There might be a cultural dimension but a big part of it is that slowing to a stop and restarting is actually a significant inconvenience to a biker in a way that it's not to a driver since it requires a large expenditure of your personal physical energy.
That sounds like a convincing argument against allowing bikes as vehicles on city streets.
Rather, city streets shouldn't be built for cars. There is no real reason why people should be drivng in cities except for delivery vehicles and workers transporting tools. Streets should be built in a way that is adjusted to people and how people use the streets, not cars.
I think this line of argument gets into the issue that a lot of people driving cars in cities (probably the vast majority) do so because they are employed in the city yet live in the suburbs dozens of miles away. Which is kind of an intractable problem unless capping the density of commercial real estate (or ratio of commercial to residential) is on the table.
That's what park and rides are for. Everyone parks at the outside of an urban core. Then walk, commute, bike into the urban core.
Which is nice until your car is stolen. There’s a nice little train to a neighboring city I want to take my kids on, but theft at the parking lot for it is too high, so we drive an hour instead.

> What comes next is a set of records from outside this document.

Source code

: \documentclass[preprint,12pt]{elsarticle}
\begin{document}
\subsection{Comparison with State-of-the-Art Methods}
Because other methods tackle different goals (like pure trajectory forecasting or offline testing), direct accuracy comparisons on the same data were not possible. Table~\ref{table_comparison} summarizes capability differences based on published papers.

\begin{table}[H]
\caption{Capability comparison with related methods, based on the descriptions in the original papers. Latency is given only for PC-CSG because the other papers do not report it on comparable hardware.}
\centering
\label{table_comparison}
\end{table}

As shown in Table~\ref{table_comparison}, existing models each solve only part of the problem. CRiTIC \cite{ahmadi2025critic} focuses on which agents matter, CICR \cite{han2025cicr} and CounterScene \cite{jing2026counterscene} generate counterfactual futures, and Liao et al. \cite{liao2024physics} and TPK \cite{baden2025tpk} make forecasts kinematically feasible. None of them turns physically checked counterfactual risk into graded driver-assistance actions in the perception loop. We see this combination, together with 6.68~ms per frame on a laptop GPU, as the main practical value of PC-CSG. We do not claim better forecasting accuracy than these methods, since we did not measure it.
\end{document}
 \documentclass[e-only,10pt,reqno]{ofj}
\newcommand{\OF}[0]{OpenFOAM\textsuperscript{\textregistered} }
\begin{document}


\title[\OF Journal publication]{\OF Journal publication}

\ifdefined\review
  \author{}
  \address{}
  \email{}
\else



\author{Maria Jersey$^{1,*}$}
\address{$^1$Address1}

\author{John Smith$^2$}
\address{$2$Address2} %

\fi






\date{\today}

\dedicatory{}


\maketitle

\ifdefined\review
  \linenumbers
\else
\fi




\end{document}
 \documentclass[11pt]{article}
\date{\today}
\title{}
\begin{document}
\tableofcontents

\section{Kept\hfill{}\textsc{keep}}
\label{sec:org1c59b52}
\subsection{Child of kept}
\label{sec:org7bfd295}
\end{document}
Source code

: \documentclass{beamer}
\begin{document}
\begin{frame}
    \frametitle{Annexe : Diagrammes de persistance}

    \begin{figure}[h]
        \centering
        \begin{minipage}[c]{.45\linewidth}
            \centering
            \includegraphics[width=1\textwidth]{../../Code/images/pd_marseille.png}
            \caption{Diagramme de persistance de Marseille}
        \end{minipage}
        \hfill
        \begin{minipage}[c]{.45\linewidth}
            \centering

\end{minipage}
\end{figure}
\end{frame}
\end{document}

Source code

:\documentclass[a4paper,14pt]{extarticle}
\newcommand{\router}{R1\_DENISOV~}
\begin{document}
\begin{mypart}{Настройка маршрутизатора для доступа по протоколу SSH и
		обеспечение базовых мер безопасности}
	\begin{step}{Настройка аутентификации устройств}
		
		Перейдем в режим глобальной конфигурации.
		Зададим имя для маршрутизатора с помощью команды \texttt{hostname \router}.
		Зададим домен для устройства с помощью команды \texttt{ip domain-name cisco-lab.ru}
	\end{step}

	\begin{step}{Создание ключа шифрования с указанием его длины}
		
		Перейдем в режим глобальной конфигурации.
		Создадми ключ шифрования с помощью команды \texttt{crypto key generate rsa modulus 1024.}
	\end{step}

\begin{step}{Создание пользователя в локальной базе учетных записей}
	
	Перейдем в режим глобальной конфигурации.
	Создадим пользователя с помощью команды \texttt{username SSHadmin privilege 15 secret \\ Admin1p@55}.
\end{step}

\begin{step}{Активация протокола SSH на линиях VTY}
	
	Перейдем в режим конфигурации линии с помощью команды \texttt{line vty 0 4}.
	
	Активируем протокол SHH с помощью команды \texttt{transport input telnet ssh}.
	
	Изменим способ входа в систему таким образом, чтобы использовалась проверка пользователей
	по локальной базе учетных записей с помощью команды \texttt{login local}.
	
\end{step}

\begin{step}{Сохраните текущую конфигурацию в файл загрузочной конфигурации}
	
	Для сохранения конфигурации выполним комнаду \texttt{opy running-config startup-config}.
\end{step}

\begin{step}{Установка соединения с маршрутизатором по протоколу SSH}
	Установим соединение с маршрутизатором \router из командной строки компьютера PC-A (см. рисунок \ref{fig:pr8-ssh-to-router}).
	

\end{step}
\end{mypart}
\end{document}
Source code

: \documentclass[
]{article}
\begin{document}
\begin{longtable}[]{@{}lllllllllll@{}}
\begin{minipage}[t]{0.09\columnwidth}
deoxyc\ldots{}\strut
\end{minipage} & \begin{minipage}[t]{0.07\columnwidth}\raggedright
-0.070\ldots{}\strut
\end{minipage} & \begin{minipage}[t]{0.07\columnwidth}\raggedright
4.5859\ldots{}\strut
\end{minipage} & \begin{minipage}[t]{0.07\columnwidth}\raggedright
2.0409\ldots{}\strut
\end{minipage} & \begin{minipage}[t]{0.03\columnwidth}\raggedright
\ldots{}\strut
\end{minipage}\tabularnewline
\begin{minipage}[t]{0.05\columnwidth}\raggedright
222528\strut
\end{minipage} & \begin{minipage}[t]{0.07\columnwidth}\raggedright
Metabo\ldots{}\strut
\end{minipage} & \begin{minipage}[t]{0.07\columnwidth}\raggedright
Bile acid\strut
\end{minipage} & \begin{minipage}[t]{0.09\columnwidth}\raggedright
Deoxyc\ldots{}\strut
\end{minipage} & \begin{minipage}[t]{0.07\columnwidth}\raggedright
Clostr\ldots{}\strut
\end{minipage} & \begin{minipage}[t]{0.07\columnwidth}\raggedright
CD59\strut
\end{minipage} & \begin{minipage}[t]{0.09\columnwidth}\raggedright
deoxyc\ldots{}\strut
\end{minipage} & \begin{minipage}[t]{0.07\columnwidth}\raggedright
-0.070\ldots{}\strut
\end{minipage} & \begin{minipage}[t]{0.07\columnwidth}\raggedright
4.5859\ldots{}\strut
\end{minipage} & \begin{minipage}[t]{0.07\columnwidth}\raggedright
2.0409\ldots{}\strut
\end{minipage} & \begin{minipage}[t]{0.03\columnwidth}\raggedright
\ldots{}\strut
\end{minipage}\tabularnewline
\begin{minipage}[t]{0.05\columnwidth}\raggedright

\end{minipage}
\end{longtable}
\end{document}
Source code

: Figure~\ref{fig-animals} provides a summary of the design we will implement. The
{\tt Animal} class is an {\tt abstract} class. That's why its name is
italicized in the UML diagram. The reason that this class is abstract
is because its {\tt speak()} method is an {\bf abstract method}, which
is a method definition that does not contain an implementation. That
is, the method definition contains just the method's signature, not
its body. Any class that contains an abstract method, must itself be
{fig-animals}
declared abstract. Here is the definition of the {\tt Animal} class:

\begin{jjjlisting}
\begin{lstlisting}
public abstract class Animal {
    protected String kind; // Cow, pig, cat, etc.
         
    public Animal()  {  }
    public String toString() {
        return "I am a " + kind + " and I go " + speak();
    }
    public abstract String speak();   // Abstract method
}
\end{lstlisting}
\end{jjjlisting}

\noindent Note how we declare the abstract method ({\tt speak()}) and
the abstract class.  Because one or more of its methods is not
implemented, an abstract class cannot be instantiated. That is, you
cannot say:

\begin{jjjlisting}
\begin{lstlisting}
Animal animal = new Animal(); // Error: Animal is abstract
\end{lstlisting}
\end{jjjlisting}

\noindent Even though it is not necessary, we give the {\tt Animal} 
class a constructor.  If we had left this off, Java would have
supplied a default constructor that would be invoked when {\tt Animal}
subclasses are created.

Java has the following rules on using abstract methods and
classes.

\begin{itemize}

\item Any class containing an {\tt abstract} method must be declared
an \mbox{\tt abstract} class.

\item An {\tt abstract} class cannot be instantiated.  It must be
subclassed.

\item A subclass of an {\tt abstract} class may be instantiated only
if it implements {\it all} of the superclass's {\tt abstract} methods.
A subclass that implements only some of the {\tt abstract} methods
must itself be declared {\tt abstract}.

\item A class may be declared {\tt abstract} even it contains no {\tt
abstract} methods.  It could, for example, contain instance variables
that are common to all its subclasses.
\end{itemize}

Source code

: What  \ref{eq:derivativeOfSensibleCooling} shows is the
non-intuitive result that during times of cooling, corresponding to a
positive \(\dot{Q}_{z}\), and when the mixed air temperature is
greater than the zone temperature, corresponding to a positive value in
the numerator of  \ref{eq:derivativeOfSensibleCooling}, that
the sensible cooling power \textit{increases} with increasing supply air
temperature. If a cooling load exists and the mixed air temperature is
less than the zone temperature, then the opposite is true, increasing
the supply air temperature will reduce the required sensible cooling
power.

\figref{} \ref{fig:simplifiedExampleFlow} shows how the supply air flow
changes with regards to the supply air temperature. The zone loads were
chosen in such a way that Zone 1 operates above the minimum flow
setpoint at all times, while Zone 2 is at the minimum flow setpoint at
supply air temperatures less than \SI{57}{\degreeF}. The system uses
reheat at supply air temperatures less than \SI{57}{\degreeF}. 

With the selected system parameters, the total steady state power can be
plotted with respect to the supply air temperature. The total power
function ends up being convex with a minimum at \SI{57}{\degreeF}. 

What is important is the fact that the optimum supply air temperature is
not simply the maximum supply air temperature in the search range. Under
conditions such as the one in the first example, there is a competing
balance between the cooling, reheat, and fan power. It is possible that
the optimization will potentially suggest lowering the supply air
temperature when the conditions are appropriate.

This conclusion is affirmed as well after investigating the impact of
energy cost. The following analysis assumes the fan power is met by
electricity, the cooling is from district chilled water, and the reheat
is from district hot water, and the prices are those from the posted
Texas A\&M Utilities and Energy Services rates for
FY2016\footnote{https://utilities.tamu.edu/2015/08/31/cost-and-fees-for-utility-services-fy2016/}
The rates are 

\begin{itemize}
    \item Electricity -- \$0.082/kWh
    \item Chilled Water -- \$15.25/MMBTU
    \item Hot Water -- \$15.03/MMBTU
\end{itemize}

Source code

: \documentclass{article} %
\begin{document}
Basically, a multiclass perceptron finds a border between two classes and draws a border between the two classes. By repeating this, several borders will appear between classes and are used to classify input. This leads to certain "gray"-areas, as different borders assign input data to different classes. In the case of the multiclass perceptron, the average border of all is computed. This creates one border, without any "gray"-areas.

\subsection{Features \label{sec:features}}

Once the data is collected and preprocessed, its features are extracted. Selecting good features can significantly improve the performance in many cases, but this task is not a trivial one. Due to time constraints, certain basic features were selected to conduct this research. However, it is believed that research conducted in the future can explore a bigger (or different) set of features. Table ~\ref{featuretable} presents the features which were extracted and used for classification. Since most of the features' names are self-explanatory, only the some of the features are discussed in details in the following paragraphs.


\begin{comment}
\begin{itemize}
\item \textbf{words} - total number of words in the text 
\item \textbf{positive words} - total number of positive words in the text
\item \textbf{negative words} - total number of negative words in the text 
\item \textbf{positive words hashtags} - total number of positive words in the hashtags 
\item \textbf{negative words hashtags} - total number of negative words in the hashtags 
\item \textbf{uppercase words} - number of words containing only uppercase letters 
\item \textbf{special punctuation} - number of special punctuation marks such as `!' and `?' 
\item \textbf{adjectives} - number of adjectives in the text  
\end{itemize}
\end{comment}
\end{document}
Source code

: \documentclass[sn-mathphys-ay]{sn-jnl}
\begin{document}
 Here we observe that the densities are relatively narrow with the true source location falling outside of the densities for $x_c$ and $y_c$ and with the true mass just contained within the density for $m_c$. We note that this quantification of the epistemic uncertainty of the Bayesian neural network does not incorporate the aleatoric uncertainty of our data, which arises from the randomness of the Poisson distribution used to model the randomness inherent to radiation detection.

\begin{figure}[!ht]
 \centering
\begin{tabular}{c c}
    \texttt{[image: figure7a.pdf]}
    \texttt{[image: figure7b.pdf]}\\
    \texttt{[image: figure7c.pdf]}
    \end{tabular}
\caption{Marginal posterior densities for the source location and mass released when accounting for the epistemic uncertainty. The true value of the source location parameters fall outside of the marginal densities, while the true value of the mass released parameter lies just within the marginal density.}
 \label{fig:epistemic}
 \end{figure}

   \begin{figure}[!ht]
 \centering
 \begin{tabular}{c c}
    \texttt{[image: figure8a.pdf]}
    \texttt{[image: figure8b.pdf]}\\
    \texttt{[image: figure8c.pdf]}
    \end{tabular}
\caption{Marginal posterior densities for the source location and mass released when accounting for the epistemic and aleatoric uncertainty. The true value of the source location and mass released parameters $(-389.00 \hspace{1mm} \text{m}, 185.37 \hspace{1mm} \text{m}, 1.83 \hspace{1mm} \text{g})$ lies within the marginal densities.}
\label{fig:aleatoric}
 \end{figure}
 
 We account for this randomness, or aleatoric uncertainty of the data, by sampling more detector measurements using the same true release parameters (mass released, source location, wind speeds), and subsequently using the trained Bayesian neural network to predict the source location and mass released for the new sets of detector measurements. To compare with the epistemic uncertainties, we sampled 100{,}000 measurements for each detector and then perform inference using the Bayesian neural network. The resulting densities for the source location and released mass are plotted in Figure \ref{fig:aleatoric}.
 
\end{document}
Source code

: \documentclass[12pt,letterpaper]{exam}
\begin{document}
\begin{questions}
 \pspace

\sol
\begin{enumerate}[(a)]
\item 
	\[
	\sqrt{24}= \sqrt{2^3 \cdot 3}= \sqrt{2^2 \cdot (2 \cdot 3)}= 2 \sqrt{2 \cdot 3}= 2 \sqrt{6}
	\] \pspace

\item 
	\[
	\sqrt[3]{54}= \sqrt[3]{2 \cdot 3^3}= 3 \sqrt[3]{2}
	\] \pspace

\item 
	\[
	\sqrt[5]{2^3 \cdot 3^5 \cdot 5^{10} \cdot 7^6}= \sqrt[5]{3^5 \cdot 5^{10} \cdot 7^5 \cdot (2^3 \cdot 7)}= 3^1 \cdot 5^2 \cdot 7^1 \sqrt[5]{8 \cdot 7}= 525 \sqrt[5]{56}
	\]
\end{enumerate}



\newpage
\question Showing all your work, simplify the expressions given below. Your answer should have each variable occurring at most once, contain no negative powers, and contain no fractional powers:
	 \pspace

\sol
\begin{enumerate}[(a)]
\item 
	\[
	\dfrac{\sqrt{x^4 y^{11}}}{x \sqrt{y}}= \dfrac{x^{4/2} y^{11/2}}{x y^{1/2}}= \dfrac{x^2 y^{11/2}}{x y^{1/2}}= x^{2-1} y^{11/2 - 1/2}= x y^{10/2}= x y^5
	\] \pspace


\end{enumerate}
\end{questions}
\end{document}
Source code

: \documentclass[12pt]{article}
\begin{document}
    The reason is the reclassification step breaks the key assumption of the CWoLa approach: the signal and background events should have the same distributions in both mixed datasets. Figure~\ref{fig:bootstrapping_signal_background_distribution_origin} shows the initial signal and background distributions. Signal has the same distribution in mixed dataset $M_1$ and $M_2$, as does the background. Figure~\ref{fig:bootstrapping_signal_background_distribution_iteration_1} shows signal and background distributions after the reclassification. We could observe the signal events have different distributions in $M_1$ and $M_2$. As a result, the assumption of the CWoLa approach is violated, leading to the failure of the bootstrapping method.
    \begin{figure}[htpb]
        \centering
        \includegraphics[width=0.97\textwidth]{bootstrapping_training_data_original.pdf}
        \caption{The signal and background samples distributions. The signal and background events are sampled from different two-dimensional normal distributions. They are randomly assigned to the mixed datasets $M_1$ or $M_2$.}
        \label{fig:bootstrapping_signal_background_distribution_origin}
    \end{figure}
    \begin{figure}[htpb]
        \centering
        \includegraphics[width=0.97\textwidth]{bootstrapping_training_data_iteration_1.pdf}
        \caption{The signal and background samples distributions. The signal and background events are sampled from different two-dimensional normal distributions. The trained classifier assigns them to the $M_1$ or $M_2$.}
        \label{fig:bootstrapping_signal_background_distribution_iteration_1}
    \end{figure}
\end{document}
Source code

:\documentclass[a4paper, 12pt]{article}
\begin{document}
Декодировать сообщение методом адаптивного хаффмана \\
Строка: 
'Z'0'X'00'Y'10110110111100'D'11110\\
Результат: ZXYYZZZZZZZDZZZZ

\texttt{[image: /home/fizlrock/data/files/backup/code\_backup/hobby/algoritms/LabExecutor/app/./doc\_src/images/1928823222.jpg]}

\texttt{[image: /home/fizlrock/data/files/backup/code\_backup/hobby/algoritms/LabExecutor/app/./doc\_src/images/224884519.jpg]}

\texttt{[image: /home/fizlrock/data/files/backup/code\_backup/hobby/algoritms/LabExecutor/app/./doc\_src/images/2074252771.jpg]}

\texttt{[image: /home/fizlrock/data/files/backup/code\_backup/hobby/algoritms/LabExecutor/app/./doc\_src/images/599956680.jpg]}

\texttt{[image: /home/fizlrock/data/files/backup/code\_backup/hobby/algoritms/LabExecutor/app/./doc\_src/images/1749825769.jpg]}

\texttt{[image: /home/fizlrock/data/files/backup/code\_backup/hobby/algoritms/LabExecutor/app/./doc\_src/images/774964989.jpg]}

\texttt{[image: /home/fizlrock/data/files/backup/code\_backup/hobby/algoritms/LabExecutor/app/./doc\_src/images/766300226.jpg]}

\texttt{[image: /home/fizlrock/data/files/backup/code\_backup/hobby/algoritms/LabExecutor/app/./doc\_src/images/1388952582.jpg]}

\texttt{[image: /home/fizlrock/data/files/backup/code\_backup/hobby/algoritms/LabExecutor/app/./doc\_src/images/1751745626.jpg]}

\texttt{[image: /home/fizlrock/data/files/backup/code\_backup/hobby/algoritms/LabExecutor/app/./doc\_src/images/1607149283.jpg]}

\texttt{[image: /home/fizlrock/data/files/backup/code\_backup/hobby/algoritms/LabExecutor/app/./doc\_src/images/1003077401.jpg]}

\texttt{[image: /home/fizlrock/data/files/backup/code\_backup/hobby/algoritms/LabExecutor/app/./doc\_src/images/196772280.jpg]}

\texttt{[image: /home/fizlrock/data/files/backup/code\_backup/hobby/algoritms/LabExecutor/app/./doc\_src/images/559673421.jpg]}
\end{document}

If we're fantasizing about remaking the fabric of urban America we can fantasize about effective law enforcement.
I guess?
My main experience of an American city with respectable public transport is Chicago. On the one hand, I took the metra and L a lot, and mostly liked them. On the other hand, locals had very strong opinions and advice about where it was and wasn't safe to bike/walk/park/stop at stop signs, which effects functionality a fair bit. I ended up parking at a relative's private apartment garage because he wasn't using it, but it was kind of a fluke that was was an option.